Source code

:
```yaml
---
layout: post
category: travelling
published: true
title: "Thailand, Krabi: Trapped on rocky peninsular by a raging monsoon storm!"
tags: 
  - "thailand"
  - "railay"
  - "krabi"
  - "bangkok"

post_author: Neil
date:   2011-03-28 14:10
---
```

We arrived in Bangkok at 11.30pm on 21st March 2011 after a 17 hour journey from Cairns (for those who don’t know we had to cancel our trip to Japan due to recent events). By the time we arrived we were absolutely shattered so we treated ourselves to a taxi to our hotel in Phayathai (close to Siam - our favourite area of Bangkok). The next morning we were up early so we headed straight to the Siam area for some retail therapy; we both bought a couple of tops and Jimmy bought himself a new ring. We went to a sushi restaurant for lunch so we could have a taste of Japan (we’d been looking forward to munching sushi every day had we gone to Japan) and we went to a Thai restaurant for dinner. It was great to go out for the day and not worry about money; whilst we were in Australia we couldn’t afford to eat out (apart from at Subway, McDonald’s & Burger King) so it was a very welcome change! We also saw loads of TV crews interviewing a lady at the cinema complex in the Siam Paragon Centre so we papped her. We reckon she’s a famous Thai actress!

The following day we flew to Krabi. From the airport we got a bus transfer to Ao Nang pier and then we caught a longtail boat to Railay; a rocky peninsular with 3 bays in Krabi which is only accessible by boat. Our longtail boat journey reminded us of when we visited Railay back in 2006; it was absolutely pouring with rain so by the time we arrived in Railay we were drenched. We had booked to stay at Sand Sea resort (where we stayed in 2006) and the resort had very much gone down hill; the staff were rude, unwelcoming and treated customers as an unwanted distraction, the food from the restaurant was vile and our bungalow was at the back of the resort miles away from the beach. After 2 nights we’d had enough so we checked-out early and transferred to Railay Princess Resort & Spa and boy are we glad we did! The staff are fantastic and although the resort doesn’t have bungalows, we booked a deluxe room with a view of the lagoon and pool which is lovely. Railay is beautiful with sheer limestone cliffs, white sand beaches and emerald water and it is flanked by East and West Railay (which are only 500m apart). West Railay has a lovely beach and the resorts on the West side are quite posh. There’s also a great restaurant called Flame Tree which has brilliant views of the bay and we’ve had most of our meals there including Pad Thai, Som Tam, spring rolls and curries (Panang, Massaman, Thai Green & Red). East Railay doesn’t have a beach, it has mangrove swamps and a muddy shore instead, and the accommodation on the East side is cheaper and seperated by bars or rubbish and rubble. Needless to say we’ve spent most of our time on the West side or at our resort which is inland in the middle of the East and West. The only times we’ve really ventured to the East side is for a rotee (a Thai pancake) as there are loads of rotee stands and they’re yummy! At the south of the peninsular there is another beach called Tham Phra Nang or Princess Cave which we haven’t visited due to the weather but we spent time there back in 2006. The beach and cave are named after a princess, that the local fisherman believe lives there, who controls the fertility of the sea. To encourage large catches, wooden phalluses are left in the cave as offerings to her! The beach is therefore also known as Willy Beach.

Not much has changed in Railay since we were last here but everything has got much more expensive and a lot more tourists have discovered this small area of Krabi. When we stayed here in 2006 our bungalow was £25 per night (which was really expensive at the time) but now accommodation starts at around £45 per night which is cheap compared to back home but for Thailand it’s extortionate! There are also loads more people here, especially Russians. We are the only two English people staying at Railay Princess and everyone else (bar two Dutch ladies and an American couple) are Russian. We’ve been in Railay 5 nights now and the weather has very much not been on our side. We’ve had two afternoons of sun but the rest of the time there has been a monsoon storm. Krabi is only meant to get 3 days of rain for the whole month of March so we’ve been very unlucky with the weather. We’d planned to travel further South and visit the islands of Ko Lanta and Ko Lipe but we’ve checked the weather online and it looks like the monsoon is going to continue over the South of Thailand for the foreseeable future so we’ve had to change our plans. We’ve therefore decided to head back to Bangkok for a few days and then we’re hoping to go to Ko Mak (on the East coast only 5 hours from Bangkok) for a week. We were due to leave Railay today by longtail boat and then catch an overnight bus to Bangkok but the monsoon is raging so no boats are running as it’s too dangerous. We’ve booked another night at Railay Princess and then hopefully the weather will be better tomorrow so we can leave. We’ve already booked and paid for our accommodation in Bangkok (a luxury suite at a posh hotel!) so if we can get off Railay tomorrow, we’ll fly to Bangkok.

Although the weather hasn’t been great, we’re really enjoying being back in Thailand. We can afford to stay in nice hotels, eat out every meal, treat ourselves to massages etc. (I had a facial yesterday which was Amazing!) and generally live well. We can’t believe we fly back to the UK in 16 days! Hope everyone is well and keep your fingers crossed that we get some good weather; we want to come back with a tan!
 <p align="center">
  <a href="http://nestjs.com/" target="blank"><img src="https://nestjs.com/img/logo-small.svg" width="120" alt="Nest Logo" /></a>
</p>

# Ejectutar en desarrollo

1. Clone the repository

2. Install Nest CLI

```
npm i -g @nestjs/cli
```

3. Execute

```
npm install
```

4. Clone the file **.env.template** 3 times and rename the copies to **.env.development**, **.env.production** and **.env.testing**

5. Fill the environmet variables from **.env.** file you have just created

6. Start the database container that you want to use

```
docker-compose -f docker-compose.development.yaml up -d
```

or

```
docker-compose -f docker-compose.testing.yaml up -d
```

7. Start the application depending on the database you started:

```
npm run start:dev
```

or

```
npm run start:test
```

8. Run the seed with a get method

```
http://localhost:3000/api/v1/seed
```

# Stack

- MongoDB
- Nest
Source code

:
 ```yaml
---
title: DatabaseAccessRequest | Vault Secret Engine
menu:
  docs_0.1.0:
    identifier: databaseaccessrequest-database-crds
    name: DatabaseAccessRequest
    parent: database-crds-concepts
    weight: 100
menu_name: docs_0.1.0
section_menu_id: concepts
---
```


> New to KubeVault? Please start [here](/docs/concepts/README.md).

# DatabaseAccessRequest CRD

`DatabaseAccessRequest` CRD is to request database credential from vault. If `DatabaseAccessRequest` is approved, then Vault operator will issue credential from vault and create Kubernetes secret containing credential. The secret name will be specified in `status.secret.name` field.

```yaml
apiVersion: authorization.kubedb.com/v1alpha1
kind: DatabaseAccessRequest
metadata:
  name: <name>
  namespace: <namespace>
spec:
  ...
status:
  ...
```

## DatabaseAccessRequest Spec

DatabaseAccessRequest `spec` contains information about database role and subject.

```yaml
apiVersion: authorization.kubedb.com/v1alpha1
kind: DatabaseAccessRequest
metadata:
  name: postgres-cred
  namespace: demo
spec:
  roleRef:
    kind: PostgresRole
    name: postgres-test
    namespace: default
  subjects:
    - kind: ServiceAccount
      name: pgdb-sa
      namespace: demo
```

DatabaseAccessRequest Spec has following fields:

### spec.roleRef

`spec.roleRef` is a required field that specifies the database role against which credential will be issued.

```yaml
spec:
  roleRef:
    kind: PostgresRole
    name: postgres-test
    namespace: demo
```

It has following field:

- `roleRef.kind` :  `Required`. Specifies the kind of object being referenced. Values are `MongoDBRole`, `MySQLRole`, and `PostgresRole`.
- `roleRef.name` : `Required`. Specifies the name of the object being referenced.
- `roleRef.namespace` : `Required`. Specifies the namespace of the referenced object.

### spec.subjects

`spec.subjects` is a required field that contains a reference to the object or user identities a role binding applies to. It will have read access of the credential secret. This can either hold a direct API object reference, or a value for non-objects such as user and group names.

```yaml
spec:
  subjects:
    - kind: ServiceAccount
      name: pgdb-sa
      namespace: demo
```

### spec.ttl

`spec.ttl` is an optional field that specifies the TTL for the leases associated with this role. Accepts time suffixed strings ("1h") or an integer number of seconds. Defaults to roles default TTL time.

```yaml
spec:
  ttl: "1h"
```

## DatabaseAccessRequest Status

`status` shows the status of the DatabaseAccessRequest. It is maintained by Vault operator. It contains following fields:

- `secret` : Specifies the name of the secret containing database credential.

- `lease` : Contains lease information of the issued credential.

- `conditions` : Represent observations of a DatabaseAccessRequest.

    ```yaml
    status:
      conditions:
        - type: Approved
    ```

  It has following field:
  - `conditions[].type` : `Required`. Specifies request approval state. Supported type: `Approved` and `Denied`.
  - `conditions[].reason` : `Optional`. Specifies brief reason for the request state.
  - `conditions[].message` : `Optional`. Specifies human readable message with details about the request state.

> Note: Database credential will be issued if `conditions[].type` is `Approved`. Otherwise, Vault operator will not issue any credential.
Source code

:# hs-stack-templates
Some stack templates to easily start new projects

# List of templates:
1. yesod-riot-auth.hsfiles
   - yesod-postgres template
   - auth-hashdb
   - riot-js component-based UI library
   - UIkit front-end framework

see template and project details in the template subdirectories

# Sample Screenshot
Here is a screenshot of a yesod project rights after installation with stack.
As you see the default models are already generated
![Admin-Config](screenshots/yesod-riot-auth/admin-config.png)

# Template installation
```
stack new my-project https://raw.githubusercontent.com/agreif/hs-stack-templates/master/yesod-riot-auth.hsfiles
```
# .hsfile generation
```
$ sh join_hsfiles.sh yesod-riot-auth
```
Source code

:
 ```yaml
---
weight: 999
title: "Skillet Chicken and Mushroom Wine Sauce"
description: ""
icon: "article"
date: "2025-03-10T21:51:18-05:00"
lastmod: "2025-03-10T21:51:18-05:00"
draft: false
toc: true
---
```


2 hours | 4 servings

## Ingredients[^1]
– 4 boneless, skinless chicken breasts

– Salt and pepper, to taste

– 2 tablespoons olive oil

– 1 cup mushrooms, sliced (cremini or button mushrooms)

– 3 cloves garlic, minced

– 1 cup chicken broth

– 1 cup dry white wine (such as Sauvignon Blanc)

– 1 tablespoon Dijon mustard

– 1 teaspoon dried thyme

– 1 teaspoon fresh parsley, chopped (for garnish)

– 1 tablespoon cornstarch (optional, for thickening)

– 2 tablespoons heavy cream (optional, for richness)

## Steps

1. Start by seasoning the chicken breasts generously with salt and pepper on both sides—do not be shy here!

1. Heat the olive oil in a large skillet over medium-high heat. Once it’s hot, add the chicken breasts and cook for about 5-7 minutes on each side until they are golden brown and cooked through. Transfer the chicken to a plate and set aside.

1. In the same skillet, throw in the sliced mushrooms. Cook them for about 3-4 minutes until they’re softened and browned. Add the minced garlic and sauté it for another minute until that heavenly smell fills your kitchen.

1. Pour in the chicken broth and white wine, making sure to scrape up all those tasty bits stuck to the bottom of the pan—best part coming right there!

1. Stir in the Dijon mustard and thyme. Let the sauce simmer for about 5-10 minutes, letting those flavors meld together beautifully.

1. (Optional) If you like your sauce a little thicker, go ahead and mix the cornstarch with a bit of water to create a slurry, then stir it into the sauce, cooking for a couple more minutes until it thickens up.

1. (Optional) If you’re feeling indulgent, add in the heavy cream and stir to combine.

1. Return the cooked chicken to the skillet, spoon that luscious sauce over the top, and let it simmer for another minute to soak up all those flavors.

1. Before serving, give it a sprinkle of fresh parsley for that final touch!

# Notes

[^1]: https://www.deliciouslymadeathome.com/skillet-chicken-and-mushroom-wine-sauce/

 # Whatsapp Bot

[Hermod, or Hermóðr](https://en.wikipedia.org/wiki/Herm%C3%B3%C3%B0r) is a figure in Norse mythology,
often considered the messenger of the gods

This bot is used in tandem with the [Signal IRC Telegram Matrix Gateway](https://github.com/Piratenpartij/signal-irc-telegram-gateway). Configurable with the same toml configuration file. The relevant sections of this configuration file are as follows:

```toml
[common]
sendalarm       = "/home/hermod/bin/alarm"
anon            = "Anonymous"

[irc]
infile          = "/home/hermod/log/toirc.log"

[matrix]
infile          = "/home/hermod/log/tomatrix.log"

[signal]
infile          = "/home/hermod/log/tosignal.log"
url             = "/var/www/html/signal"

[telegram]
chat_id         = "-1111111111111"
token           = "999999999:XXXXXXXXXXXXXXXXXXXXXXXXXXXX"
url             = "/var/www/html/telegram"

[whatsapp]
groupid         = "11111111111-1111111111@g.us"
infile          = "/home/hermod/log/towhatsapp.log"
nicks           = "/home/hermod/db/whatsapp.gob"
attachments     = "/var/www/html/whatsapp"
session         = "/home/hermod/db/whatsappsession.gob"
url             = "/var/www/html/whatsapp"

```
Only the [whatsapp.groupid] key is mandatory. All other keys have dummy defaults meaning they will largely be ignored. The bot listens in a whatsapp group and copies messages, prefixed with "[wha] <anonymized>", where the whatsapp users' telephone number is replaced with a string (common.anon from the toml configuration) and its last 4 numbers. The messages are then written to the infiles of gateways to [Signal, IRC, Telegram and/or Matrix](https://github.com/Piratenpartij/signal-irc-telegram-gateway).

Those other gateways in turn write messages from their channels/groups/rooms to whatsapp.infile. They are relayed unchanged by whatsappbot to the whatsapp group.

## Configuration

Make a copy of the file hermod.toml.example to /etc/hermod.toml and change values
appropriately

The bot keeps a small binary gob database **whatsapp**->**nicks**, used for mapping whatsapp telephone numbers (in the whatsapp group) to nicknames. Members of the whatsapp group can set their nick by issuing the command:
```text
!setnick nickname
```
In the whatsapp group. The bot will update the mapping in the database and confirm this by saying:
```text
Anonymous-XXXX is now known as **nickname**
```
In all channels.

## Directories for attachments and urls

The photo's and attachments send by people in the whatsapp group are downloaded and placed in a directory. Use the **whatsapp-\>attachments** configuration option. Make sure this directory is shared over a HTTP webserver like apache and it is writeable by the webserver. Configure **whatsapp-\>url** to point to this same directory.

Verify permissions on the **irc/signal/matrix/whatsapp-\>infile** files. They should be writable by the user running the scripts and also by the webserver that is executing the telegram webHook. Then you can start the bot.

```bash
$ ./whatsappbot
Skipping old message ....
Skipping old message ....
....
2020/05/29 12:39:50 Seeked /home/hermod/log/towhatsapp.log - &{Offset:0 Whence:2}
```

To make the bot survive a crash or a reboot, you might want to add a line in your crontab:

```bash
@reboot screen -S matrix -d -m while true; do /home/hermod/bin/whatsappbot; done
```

- Task brief -
Would you show all lines of the material above that contain the word "whatsappbot"?

- Answer to the exercise -
Those other gateways in turn write messages from their channels/groups/rooms to whatsapp.infile. They are relayed unchanged by whatsappbot to the whatsapp group.
$ ./whatsappbot
@reboot screen -S matrix -d -m while true; do /home/hermod/bin/whatsappbot; done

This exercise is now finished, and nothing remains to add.